Arudpragasam has bypassed the usual conventions of writing about war. This book is small in scope, distilled into the course of one day featuring a single and singular point-of-view. This is a novel of integrity, in the sense that Virginia Woolf refers to in A Room of One’s Own: “What one means by integrity, in the case of the novelist, is the conviction that he gives one that this is the truth. Yes, one feels, I should never have thought that this could be so; I have never known people behaving like that. But you have convinced me that so it is, so it happens.” This book affords its characters, especially the central character through whom we see this slice of war-ravaged world, dignity.

It occurs to me that there is an ethics to this kind of careful, precise writing. Someone who writes like this must value the moral in the process of creation and the responsibility that comes with it. It is not merely to “tell a story”. It is to fundamentally disturb the reader. This is the kind of writing that indicates that it has a conscience and an obligation to the character, placing him as it is in a situation that neither the writer nor many of his readers have experienced, but which a vast number of people the world over endure and have endured in varying degrees. Towards the final pages, the writing demonstrates self-awareness that its goal is also futile; that perhaps it has already failed.
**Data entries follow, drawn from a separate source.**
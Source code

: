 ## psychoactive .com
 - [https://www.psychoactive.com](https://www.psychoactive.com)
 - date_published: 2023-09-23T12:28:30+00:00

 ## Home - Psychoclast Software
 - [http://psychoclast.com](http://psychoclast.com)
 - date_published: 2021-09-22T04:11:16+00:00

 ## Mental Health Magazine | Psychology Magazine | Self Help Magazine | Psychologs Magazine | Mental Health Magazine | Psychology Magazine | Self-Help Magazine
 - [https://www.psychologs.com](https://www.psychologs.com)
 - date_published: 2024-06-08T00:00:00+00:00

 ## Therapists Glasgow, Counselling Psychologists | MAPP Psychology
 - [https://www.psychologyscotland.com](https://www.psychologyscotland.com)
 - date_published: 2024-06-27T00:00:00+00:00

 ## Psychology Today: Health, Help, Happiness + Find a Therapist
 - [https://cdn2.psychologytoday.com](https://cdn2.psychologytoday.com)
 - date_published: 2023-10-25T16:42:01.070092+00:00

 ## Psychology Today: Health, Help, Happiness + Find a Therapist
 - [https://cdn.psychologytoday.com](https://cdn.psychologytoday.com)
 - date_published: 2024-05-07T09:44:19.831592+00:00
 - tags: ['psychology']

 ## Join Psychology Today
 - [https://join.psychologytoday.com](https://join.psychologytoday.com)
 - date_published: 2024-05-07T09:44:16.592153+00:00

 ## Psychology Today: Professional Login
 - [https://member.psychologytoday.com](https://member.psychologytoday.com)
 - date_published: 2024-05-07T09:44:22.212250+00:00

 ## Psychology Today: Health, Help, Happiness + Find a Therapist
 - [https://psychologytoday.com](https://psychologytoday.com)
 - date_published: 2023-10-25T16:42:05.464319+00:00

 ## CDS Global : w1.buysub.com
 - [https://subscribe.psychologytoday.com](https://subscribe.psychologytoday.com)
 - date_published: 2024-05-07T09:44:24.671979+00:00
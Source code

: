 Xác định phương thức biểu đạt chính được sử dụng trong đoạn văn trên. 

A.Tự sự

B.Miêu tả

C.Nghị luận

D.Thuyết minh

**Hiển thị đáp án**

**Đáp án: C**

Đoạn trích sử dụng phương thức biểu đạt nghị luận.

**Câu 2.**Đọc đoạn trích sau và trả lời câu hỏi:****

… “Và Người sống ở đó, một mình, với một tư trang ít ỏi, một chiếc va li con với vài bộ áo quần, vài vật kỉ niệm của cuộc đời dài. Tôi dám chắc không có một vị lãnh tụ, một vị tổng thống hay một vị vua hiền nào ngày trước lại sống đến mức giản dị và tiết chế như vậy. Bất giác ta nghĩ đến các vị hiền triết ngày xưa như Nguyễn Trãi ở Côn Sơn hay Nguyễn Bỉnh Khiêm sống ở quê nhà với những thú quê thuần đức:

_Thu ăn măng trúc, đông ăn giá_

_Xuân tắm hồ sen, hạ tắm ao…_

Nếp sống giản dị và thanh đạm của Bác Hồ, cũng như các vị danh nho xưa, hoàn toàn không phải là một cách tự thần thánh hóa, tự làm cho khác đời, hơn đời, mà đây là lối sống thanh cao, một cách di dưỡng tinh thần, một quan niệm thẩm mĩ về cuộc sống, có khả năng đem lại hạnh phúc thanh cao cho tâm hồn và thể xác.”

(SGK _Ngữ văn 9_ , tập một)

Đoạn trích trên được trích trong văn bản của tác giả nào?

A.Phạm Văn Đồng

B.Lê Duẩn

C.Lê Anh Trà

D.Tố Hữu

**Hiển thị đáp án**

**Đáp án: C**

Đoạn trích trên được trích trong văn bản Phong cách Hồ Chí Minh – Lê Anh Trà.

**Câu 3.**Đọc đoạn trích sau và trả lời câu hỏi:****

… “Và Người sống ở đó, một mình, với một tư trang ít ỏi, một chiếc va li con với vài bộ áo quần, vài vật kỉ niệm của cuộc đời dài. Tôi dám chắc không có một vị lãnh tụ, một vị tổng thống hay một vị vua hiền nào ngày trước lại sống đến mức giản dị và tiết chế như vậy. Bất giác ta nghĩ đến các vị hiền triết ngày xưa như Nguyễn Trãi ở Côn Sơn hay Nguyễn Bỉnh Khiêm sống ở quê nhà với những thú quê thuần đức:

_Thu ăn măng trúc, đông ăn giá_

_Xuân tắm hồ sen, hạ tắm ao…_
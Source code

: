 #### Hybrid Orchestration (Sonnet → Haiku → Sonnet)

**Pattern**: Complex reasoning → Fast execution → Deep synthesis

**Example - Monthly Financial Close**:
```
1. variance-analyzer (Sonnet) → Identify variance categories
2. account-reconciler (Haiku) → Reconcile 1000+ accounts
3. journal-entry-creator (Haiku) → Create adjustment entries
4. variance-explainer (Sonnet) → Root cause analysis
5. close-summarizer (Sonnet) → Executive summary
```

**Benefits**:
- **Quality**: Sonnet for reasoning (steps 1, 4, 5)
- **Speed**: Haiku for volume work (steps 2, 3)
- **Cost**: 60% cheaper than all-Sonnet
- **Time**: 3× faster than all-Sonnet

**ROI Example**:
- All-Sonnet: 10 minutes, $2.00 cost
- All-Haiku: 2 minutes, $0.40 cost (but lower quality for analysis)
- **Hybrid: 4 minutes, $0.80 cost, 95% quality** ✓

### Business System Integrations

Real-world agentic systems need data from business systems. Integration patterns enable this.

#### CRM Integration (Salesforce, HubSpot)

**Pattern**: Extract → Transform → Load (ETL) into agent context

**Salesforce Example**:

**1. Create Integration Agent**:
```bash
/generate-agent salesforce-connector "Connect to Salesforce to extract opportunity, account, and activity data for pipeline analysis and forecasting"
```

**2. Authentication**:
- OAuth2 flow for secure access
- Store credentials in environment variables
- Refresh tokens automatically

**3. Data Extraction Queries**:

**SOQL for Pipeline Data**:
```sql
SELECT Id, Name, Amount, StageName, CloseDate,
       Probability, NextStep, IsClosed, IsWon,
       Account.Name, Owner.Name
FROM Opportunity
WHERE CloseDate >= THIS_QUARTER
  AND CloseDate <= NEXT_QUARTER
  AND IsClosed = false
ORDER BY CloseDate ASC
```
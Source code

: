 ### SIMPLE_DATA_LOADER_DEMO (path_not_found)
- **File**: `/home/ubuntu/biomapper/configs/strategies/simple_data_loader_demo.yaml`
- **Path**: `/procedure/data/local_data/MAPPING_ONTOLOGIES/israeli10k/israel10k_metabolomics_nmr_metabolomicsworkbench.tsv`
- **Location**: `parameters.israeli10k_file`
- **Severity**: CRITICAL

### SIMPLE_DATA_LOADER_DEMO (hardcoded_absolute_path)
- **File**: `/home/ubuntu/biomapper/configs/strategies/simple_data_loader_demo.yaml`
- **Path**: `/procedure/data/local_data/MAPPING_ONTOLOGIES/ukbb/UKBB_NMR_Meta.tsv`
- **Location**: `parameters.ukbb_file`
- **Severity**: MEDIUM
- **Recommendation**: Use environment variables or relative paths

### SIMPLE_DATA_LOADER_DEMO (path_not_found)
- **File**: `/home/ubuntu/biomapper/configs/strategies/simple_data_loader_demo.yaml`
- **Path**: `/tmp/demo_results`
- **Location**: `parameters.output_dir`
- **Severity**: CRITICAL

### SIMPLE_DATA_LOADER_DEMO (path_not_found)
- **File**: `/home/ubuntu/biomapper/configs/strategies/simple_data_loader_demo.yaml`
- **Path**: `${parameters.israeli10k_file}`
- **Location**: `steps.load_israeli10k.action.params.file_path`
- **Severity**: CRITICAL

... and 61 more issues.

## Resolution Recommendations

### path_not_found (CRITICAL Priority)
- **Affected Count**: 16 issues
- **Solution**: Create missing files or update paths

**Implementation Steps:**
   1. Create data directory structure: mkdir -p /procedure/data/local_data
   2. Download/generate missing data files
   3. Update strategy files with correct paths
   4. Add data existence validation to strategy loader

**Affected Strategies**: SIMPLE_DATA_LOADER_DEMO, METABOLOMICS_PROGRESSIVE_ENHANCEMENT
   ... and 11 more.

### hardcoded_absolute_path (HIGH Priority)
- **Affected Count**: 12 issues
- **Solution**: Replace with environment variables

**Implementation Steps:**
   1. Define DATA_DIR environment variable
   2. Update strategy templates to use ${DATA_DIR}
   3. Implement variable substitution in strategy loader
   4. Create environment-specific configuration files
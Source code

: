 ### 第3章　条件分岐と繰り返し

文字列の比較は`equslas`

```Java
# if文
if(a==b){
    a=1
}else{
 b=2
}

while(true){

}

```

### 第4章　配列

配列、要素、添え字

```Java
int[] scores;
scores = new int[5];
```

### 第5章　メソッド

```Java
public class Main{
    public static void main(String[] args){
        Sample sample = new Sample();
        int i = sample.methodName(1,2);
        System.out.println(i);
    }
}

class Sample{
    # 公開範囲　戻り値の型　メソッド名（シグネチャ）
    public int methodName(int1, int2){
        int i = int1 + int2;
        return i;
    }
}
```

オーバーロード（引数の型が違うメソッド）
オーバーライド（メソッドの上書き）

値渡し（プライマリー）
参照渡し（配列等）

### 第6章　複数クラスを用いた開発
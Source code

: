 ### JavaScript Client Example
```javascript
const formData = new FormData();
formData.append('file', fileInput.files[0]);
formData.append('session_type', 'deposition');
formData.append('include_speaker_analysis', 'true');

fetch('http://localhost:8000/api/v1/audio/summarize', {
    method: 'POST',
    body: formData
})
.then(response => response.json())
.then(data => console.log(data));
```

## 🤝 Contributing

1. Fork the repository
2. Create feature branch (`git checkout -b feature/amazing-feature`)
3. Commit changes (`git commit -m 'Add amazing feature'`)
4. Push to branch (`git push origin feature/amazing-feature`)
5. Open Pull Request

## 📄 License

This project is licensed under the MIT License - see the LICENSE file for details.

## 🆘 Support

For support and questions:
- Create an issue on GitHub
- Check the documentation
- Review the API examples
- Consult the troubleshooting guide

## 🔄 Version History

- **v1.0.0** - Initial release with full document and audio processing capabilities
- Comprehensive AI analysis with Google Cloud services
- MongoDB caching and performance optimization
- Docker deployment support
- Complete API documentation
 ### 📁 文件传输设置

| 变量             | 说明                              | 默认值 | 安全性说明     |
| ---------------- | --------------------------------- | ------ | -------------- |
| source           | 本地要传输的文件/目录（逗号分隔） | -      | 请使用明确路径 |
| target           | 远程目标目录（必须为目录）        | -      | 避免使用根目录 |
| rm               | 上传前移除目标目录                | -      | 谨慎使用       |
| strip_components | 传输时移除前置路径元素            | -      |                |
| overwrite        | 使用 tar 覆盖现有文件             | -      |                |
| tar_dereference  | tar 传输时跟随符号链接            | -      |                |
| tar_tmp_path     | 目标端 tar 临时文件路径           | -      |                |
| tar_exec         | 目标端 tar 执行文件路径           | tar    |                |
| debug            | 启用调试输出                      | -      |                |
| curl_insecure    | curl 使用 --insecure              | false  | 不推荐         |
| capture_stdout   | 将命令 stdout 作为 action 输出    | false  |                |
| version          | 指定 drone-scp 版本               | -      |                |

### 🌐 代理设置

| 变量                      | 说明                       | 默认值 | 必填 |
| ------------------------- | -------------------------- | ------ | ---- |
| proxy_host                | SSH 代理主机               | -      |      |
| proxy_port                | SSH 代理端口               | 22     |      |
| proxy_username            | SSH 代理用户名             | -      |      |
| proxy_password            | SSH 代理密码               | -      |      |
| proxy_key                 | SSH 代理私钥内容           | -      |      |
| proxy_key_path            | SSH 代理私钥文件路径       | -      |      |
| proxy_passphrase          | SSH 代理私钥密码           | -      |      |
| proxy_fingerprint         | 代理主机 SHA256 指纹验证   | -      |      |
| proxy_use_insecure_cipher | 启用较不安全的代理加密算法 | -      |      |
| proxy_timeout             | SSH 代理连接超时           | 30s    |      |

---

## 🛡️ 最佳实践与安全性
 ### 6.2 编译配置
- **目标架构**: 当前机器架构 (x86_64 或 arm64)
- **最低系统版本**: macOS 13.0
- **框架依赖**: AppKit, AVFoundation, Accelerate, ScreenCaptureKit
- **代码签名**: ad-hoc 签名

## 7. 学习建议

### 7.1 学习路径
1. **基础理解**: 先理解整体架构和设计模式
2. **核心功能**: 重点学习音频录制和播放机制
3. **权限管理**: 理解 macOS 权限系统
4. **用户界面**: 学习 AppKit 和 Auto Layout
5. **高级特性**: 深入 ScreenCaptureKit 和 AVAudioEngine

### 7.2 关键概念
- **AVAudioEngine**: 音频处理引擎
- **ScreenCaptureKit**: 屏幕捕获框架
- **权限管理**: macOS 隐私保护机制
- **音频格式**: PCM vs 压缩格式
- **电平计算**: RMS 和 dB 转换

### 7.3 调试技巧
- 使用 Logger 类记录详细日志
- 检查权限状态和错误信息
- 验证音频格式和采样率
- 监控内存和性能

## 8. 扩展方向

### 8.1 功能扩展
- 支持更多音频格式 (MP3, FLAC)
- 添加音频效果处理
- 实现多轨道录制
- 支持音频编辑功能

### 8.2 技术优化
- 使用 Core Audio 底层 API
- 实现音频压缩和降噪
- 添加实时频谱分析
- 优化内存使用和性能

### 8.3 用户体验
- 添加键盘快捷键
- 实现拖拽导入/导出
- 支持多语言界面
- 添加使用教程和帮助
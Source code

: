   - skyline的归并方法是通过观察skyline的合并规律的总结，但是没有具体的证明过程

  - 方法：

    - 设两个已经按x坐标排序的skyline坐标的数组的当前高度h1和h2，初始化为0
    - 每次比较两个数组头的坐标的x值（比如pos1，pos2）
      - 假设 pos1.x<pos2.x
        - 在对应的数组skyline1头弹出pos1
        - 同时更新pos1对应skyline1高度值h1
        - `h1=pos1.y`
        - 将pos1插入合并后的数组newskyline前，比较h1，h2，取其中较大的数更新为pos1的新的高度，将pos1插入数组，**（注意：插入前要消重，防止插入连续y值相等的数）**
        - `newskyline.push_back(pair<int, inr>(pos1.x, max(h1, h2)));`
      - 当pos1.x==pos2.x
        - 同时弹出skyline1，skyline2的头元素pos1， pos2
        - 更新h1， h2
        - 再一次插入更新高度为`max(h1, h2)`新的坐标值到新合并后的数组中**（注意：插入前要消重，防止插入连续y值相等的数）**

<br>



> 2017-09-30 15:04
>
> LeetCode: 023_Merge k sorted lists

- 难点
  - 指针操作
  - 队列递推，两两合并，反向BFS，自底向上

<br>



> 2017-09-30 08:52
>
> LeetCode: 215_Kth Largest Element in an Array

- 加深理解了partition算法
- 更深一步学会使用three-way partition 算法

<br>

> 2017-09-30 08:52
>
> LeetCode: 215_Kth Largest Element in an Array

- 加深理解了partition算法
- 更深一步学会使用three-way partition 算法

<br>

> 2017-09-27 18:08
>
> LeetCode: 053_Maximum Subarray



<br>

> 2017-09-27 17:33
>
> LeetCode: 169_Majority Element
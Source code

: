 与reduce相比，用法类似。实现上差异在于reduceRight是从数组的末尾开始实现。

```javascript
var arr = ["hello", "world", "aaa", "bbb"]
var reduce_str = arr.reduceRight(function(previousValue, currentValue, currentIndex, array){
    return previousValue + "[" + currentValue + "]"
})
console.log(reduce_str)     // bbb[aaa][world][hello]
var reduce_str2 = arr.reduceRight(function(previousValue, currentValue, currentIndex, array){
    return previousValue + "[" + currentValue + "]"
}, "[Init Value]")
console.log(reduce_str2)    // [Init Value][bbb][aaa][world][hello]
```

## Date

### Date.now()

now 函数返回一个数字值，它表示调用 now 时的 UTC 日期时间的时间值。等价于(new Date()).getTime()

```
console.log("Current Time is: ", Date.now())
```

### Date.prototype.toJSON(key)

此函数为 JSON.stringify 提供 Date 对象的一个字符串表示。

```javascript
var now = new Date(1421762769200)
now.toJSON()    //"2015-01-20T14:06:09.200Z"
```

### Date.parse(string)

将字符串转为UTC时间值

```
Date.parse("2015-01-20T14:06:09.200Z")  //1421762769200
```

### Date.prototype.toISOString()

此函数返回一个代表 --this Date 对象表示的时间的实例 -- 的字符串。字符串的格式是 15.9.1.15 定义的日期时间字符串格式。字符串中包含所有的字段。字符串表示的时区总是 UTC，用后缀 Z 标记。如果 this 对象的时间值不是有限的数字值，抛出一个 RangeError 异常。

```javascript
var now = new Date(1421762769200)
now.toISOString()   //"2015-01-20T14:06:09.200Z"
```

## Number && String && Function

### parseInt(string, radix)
To me, it is that obligation to the character, the awareness of the limitation of the authorial voice, and the care with which the character’s thoughts are imagined into being and brought to life on the page, that indicates integrity.

There are any number of exquisitely-detailed descriptive passages to focus on, but I don’t want to have to cite them in order to convey this book’s readability. In some cases, there are novels that demand to be read differently, to be read not just in terms of deriving aesthetic or narrative pleasure, but to have one’s consciousness shaken. For many people who read The Story of a Brief Marriage with the knowledge of how civilians were encouraged to move deeper inward towards a no-fire zone by Sri Lankan army, and then slaughtered en masse in a bid to “end terrorism”, there is a chilling foretelling to the conditions experienced by Dinesh and others in the camp, and no pleasure to be derived from reading this. To quote the words from another similarly powerful novel that is utterly different in tone and content, Martin John by Anakana Schofield, “this hasn’t been an easy book for any of us”.